**DIRECTIONS FOR THIS TASK**
In the records below, find each line holding the word "人间造梦" and copy it.

Items from a dataset
——————————

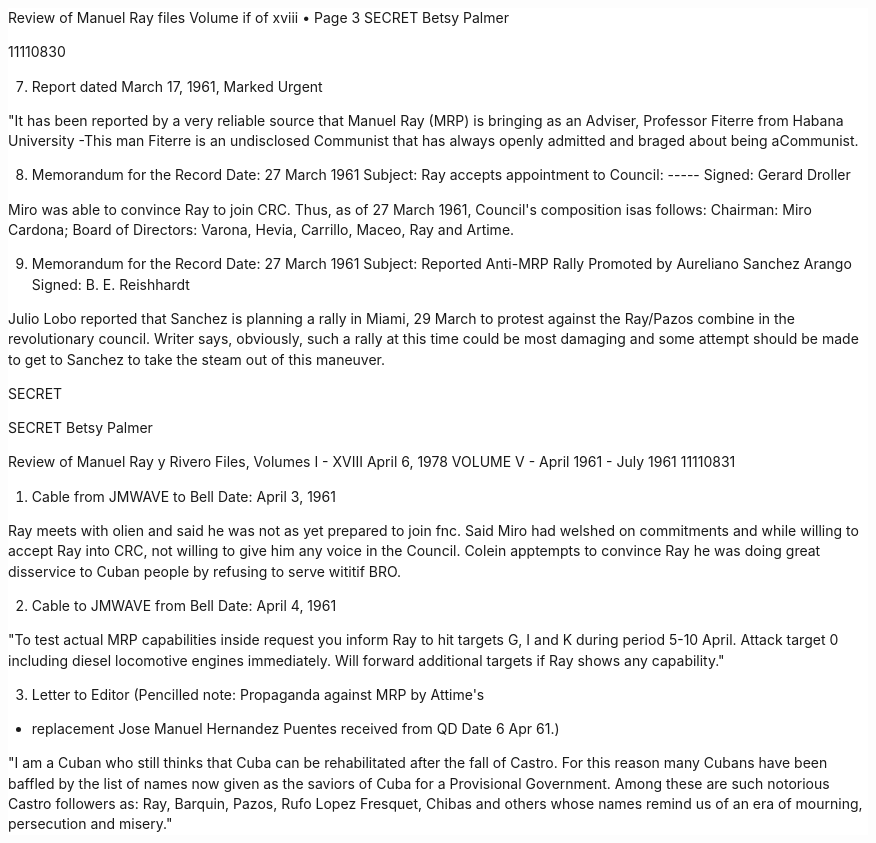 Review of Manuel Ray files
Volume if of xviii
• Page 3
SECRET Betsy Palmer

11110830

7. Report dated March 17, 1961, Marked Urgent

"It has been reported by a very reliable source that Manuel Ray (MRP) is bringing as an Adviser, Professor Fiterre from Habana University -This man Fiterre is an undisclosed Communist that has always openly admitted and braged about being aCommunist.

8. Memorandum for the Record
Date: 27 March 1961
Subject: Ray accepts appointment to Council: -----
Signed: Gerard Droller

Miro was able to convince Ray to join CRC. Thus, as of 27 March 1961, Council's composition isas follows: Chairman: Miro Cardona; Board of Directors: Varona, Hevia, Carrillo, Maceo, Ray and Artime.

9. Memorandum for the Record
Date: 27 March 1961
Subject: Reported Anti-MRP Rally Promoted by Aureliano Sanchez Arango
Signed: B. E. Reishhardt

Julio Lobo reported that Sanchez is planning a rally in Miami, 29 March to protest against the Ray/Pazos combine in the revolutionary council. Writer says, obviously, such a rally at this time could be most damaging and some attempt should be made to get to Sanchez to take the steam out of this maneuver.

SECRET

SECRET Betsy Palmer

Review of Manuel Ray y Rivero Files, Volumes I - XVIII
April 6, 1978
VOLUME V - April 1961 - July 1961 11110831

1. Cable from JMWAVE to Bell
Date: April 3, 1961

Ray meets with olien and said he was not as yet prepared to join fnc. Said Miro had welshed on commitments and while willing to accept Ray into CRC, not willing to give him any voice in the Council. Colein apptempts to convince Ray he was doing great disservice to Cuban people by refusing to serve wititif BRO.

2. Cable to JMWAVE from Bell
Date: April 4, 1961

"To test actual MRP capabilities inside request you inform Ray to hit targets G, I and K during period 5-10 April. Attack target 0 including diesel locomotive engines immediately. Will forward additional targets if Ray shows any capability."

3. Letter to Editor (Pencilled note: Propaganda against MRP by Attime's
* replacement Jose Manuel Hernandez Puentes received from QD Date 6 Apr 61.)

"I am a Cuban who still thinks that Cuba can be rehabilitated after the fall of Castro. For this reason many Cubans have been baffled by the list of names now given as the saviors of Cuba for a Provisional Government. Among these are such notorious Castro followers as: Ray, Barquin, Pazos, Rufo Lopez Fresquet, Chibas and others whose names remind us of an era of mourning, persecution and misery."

——————————

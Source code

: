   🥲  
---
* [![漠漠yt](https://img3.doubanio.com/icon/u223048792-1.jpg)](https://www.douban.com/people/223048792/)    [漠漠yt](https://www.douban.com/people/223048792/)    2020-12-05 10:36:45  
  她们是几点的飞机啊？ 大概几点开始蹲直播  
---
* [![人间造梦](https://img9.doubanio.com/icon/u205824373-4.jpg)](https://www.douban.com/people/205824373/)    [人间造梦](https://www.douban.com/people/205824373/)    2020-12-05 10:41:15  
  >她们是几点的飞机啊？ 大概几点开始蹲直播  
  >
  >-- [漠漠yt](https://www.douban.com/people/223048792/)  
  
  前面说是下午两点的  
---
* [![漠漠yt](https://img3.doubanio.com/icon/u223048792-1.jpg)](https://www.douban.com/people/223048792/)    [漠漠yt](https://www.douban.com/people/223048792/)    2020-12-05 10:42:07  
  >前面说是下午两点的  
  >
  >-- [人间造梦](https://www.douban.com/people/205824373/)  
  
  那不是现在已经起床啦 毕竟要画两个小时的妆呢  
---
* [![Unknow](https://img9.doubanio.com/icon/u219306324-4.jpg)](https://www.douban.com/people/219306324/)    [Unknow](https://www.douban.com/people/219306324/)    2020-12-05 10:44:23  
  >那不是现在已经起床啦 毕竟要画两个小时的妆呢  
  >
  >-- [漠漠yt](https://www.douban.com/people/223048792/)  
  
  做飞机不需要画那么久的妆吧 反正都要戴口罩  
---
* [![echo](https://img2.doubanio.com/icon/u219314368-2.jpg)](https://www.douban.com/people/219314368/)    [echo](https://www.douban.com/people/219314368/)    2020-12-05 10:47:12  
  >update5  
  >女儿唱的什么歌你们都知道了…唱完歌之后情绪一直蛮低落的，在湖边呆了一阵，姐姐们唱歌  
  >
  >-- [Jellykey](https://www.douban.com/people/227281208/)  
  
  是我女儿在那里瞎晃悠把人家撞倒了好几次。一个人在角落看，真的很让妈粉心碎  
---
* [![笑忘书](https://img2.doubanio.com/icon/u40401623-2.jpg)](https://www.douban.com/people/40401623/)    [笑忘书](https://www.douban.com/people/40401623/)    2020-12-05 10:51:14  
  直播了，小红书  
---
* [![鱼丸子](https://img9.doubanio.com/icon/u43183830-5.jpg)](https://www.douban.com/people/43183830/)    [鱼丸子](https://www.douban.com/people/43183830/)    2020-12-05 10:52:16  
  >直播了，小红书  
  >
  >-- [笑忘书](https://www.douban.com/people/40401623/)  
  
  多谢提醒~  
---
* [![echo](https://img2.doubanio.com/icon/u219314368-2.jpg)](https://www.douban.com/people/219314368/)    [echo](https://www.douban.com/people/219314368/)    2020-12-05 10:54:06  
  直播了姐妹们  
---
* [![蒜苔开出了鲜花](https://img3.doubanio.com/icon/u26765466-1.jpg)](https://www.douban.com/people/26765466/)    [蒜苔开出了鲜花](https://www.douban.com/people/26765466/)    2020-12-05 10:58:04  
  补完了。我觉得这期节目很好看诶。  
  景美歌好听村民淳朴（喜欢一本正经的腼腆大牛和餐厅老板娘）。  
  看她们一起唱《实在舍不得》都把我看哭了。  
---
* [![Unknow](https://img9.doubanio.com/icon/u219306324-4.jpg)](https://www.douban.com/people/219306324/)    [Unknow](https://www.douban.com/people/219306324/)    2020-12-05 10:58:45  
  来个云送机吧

——————————

**RESPONSE AREA**
* [![人间造梦](https://img9.doubanio.com/icon/u205824373-4.jpg)](https://www.douban.com/people/205824373/)    [人间造梦](https://www.douban.com/people/205824373/)    2020-12-05 10:41:15  
  >-- [人间造梦](https://www.douban.com/people/205824373/)  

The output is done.